■ Data for processing:
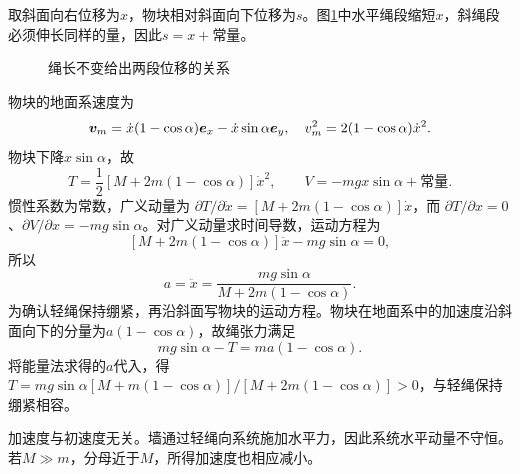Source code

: \begin{solution}
取斜面向右位移为$x$，物块相对斜面向下位移为$s$。图\ref{fig:hw1-1-s}中水平绳段缩短$x$，斜绳段必须伸长同样的量，因此$s=x+\text{常量}$。

\begin{figure}[H]\centering
{}
\caption{绳长不变给出两段位移的关系}\label{fig:hw1-1-s}
\end{figure}

物块的地面系速度为
\[
 \vct v_m=\dot x(1-\cos\alpha)\vct e_x-\dot x\sin\alpha\vct e_y,
 \quad v_m^2=2(1-\cos\alpha)\dot x^2.
\]
物块下降$x\sin\alpha$，故
\[
 T=\frac12[M+2m(1-\cos\alpha)]\dot x^2,
 \qquad V=-mgx\sin\alpha+\text{常量}.
\]
惯性系数为常数，广义动量为 $\partial T/\partial\dot x=[M+2m(1-\cos\alpha)]\dot x$，而 $\partial T/\partial x=0$、$\partial V/\partial x=-mg\sin\alpha$。对广义动量求时间导数，运动方程为
\[
[M+2m(1-\cos\alpha)]\ddot x-mg\sin\alpha=0,
\]
所以
\[
 \boxed{a=\ddot x=\frac{mg\sin\alpha}{M+2m(1-\cos\alpha)}}.
\]
为确认轻绳保持绷紧，再沿斜面写物块的运动方程。物块在地面系中的加速度沿斜面向下的分量为$a(1-\cos\alpha)$，故绳张力满足
\[
 mg\sin\alpha-T=m a(1-\cos\alpha).
\]
将能量法求得的$a$代入，得$T=mg\sin\alpha[M+m(1-\cos\alpha)]/[M+2m(1-\cos\alpha)]>0$，与轻绳保持绷紧相容。

加速度与初速度无关。墙通过轻绳向系统施加水平力，因此系统水平动量不守恒。若$M\gg m$，分母近于$M$，所得加速度也相应减小。



\end{solution}
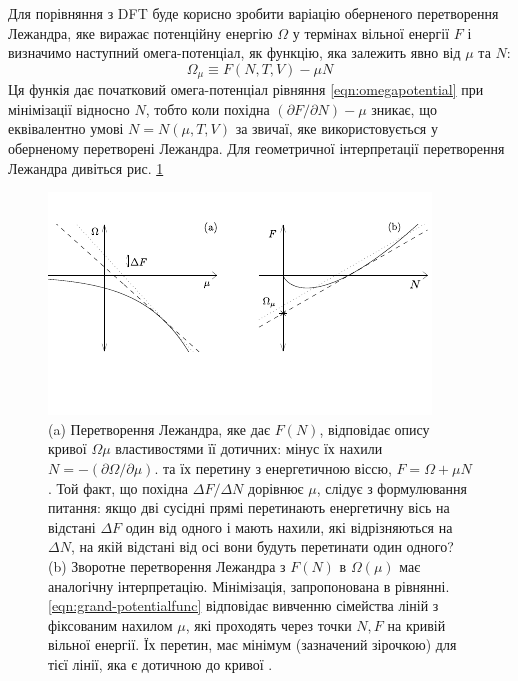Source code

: Для порівняння з DFT буде корисно зробити варіацію оберненого перетворення Лежандра, яке виражає потенційну енергію $\Omega$ у термінах вільної енергії $F$ і визначимо наступний омега-потенціал, як функцію, яка залежить явно від $\mu$ та $N$:
\begin{equation}
	\label{eqn:grand-potentialfunc}
	\Omega_\mu \equiv F(N,T,V) - {\mu} N
\end{equation}
Ця функія дає початковий омега-потенціал рівняння \ref{eqn:omegapotential} при мінімізації відносно $N$, тобто коли похідна $(\partial{F}/\partial{N}) - \mu$ зникає, що еквівалентно умові $N = N(\mu,T,V)$ за звичаї, яке використовується у оберненому перетворені Лежандра. Для геометричної інтерпретації перетворення Лежандра дивіться рис. \ref{fig:legander_transform}
\begin{figure}[H]
  \centering
  \includegraphics[scale=2.5]{img/Legender_transform.pdf}
  \caption{(a) Перетворення Лежандра, яке дає $F(N)$, відповідає опису кривої $\Omega\mu$ властивостями її дотичних: мінус їх нахили $N = -(\partial{\Omega}/\partial{\mu})$. та їх перетину з енергетичною віссю, $F = \Omega + \mu N$. Той факт, що похідна $\Delta F / \Delta N$ дорівнює $\mu$, слідує з формулювання питання: якщо дві сусідні прямі перетинають енергетичну вісь на відстані $\Delta F$ один від одного і мають нахили, які відрізняються на $\Delta N$, на якій відстані від осі вони будуть перетинати один одного? (b) Зворотне перетворення Лежандра з $F(N)$ в $\Omega (\mu)$ має аналогічну інтерпретацію. Мінімізація, запропонована в рівнянні. \ref{eqn:grand-potentialfunc} відповідає вивченню сімейства ліній з фіксованим нахилом $\mu$, які проходять через точки $N, F$ на кривій вільної енергії. Їх перетин, має мінімум (зазначений зірочкою) для тієї лінії, яка є дотичною до кривої \cite{Argaman_2000}.}
  \label{fig:legander_transform}
\end{figure}
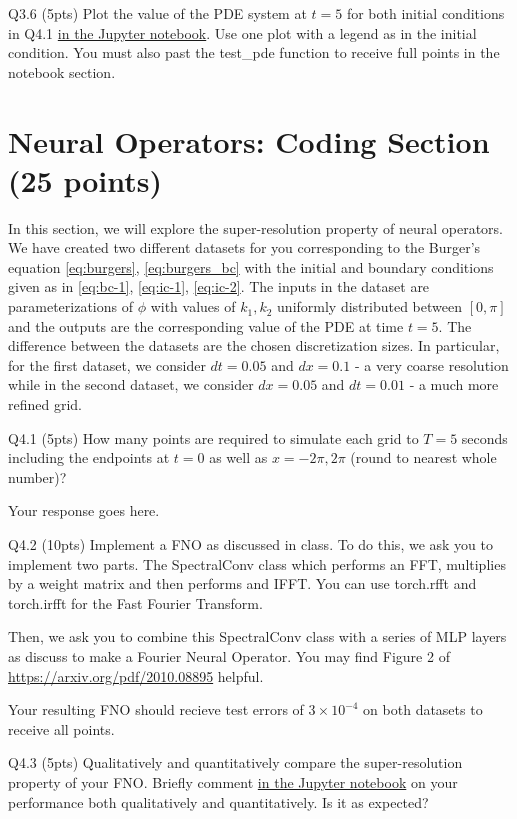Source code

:\documentclass[12pt,letterpaper, onecolumn]{exam}
\theoremstyle{definition}
\begin{document}
\color{orange} Q3.6 (5pts) \color{black} Plot the value of the PDE system at $t=5$ for both initial conditions in Q4.1 \underline{in the Jupyter notebook}. Use one plot with a legend as in the initial condition. You must also past the test\_pde function to receive full points in the notebook section. 
\color{black}


\section{Neural Operators: Coding Section (25 points)}
In this section, we will explore the super-resolution property of neural operators. 
We have created two different datasets for you corresponding to the Burger's equation \eqref{eq:burgers}, \eqref{eq:burgers_bc} with the initial and boundary conditions given as in \eqref{eq:bc-1}, \eqref{eq:ic-1}, \eqref{eq:ic-2}. The inputs in the dataset are parameterizations of $\phi$ with values of $k_1, k_2$ uniformly distributed between $[0, \pi]$ and the outputs are the corresponding value of the PDE at time $t=5$. The difference between the datasets are the chosen discretization sizes. In particular, for the first dataset, we consider $dt=0.05$ and $dx=0.1$ -  a very coarse resolution while in the second dataset, we consider $dx=0.05$ and $dt=0.01$ - a much more refined grid.

\color{orange} Q4.1 (5pts) \color{black} How many points are required to simulate each grid to $T = 5$ seconds including the endpoints at $t=0$ as well as $x=-2\pi, 2\pi$ (round to nearest whole number)? 
 \begin{tcolorbox}\centering
    Your response goes here. 
\end{tcolorbox}

\color{orange} Q4.2 (10pts) \color{black} Implement a FNO as discussed in class. To do this, we ask you to implement two parts. The SpectralConv class which performs an FFT, multiplies by a weight matrix and then performs and IFFT. You can use torch.rfft and torch.irfft for the Fast Fourier Transform. 

Then, we ask you to combine this SpectralConv class with a series of MLP layers as discuss to make a Fourier Neural Operator. You may find Figure 2 of \url{https://arxiv.org/pdf/2010.08895} helpful.  

Your resulting FNO should recieve test errors of $3 \times 10^{-4}$ on both datasets to receive all points. 

\color{orange} Q4.3 (5pts) \color{black} Qualitatively and quantitatively compare the super-resolution property of your FNO. Briefly comment \underline{in the Jupyter notebook} on your performance both qualitatively and quantitatively. Is it as expected? 
\end{document}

■ Action item: Extract each line holding the word "енергії" from the records.

■ Result for this task:
: Для порівняння з DFT буде корисно зробити варіацію оберненого перетворення Лежандра, яке виражає потенційну енергію $\Omega$ у термінах вільної енергії $F$ і визначимо наступний омега-потенціал, як функцію, яка залежить явно від $\mu$ та $N$:
  \caption{(a) Перетворення Лежандра, яке дає $F(N)$, відповідає опису кривої $\Omega\mu$ властивостями її дотичних: мінус їх нахили $N = -(\partial{\Omega}/\partial{\mu})$. та їх перетину з енергетичною віссю, $F = \Omega + \mu N$. Той факт, що похідна $\Delta F / \Delta N$ дорівнює $\mu$, слідує з формулювання питання: якщо дві сусідні прямі перетинають енергетичну вісь на відстані $\Delta F$ один від одного і мають нахили, які відрізняються на $\Delta N$, на якій відстані від осі вони будуть перетинати один одного? (b) Зворотне перетворення Лежандра з $F(N)$ в $\Omega (\mu)$ має аналогічну інтерпретацію. Мінімізація, запропонована в рівнянні. \ref{eqn:grand-potentialfunc} відповідає вивченню сімейства ліній з фіксованим нахилом $\mu$, які проходять через точки $N, F$ на кривій вільної енергії. Їх перетин, має мінімум (зазначений зірочкою) для тієї лінії, яка є дотичною до кривої \cite{Argaman_2000}.}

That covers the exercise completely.